* _PROBLEM TO WORK ON_: Make an exact reproduction of all the data.

* _Dataset entries_:
▶

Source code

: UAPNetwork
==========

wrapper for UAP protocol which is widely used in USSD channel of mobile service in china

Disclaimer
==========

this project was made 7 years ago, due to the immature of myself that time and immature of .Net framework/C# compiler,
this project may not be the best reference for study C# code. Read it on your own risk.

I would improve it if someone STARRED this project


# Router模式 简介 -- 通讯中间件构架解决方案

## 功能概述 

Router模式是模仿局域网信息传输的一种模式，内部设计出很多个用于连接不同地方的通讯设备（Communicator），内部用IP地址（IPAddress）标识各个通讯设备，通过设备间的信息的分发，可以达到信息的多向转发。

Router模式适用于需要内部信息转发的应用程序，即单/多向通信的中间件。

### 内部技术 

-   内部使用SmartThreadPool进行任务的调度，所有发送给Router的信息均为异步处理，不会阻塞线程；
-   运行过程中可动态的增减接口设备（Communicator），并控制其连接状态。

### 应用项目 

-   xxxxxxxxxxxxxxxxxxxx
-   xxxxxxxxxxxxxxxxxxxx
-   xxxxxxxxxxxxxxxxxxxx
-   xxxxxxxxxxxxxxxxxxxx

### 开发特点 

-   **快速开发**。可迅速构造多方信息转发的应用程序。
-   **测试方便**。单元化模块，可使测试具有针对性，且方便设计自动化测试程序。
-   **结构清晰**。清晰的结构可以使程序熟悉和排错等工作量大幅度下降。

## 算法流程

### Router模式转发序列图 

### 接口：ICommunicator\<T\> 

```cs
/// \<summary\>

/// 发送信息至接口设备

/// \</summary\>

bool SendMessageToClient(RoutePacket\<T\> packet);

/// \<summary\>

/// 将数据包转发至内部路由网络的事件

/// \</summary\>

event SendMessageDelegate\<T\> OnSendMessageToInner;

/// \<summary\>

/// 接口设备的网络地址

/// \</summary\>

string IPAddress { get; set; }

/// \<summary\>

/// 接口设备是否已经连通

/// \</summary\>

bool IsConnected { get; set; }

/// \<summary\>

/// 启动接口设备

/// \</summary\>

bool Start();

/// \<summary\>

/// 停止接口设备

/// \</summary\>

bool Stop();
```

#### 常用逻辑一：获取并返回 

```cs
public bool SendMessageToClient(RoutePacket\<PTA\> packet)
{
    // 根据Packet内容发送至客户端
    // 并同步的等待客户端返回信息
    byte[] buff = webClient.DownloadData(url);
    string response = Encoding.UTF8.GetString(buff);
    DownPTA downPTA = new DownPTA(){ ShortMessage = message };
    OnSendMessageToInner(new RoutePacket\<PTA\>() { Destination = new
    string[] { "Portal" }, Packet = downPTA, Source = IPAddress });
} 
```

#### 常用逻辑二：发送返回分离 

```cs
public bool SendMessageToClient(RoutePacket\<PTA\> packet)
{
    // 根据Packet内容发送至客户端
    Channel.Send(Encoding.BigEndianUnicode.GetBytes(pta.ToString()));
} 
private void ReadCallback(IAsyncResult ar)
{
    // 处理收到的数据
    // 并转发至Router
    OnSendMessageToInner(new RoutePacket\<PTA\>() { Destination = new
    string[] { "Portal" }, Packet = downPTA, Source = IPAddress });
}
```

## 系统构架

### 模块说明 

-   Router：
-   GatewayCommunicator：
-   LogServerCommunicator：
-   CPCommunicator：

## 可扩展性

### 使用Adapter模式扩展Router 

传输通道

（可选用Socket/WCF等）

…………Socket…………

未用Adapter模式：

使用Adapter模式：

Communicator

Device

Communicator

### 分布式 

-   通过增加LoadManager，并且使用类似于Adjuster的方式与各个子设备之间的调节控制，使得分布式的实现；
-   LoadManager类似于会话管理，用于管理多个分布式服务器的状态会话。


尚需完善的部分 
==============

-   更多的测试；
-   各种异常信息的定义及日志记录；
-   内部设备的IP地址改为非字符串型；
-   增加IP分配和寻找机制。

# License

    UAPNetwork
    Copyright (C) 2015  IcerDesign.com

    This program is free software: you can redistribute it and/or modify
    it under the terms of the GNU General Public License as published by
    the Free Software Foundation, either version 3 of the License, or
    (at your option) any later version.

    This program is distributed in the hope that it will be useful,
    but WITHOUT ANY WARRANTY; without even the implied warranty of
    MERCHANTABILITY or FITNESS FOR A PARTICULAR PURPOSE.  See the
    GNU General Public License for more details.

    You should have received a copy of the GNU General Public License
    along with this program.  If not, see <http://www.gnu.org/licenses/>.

◀

* _PROBLEM SOLUTION_:
Source code

: UAPNetwork
==========

wrapper for UAP protocol which is widely used in USSD channel of mobile service in china

Disclaimer
==========

this project was made 7 years ago, due to the immature of myself that time and immature of .Net framework/C# compiler,
this project may not be the best reference for study C# code. Read it on your own risk.

I would improve it if someone STARRED this project


# Router模式 简介 -- 通讯中间件构架解决方案

## 功能概述 

Router模式是模仿局域网信息传输的一种模式，内部设计出很多个用于连接不同地方的通讯设备（Communicator），内部用IP地址（IPAddress）标识各个通讯设备，通过设备间的信息的分发，可以达到信息的多向转发。

Router模式适用于需要内部信息转发的应用程序，即单/多向通信的中间件。

### 内部技术 

-   内部使用SmartThreadPool进行任务的调度，所有发送给Router的信息均为异步处理，不会阻塞线程；
-   运行过程中可动态的增减接口设备（Communicator），并控制其连接状态。

### 应用项目 

-   xxxxxxxxxxxxxxxxxxxx
-   xxxxxxxxxxxxxxxxxxxx
-   xxxxxxxxxxxxxxxxxxxx
-   xxxxxxxxxxxxxxxxxxxx

### 开发特点 

-   **快速开发**。可迅速构造多方信息转发的应用程序。
-   **测试方便**。单元化模块，可使测试具有针对性，且方便设计自动化测试程序。
-   **结构清晰**。清晰的结构可以使程序熟悉和排错等工作量大幅度下降。

## 算法流程

### Router模式转发序列图 

### 接口：ICommunicator\<T\> 

```cs
/// \<summary\>

/// 发送信息至接口设备

/// \</summary\>

bool SendMessageToClient(RoutePacket\<T\> packet);

/// \<summary\>

/// 将数据包转发至内部路由网络的事件

/// \</summary\>

event SendMessageDelegate\<T\> OnSendMessageToInner;

/// \<summary\>

/// 接口设备的网络地址

/// \</summary\>

string IPAddress { get; set; }

/// \<summary\>

/// 接口设备是否已经连通

/// \</summary\>

bool IsConnected { get; set; }

/// \<summary\>

/// 启动接口设备

/// \</summary\>

bool Start();

/// \<summary\>

/// 停止接口设备

/// \</summary\>

bool Stop();
```

#### 常用逻辑一：获取并返回 

```cs
public bool SendMessageToClient(RoutePacket\<PTA\> packet)
{
    // 根据Packet内容发送至客户端
    // 并同步的等待客户端返回信息
    byte[] buff = webClient.DownloadData(url);
    string response = Encoding.UTF8.GetString(buff);
    DownPTA downPTA = new DownPTA(){ ShortMessage = message };
    OnSendMessageToInner(new RoutePacket\<PTA\>() { Destination = new
    string[] { "Portal" }, Packet = downPTA, Source = IPAddress });
} 
```

#### 常用逻辑二：发送返回分离 

```cs
public bool SendMessageToClient(RoutePacket\<PTA\> packet)
{
    // 根据Packet内容发送至客户端
    Channel.Send(Encoding.BigEndianUnicode.GetBytes(pta.ToString()));
} 
private void ReadCallback(IAsyncResult ar)
{
    // 处理收到的数据
    // 并转发至Router
    OnSendMessageToInner(new RoutePacket\<PTA\>() { Destination = new
    string[] { "Portal" }, Packet = downPTA, Source = IPAddress });
}
```

## 系统构架

### 模块说明 

-   Router：
-   GatewayCommunicator：
-   LogServerCommunicator：
-   CPCommunicator：

## 可扩展性

### 使用Adapter模式扩展Router 

传输通道

（可选用Socket/WCF等）

…………Socket…………

未用Adapter模式：

使用Adapter模式：

Communicator

Device

Communicator

### 分布式 

-   通过增加LoadManager，并且使用类似于Adjuster的方式与各个子设备之间的调节控制，使得分布式的实现；
-   LoadManager类似于会话管理，用于管理多个分布式服务器的状态会话。


尚需完善的部分 
==============

-   更多的测试；
-   各种异常信息的定义及日志记录；
-   内部设备的IP地址改为非字符串型；
-   增加IP分配和寻找机制。

# License

    UAPNetwork
    Copyright (C) 2015  IcerDesign.com

    This program is free software: you can redistribute it and/or modify
    it under the terms of the GNU General Public License as published by
    the Free Software Foundation, either version 3 of the License, or
    (at your option) any later version.

    This program is distributed in the hope that it will be useful,
    but WITHOUT ANY WARRANTY; without even the implied warranty of
    MERCHANTABILITY or FITNESS FOR A PARTICULAR PURPOSE.  See the
    GNU General Public License for more details.

    You should have received a copy of the GNU General Public License
    along with this program.  If not, see <http://www.gnu.org/licenses/>.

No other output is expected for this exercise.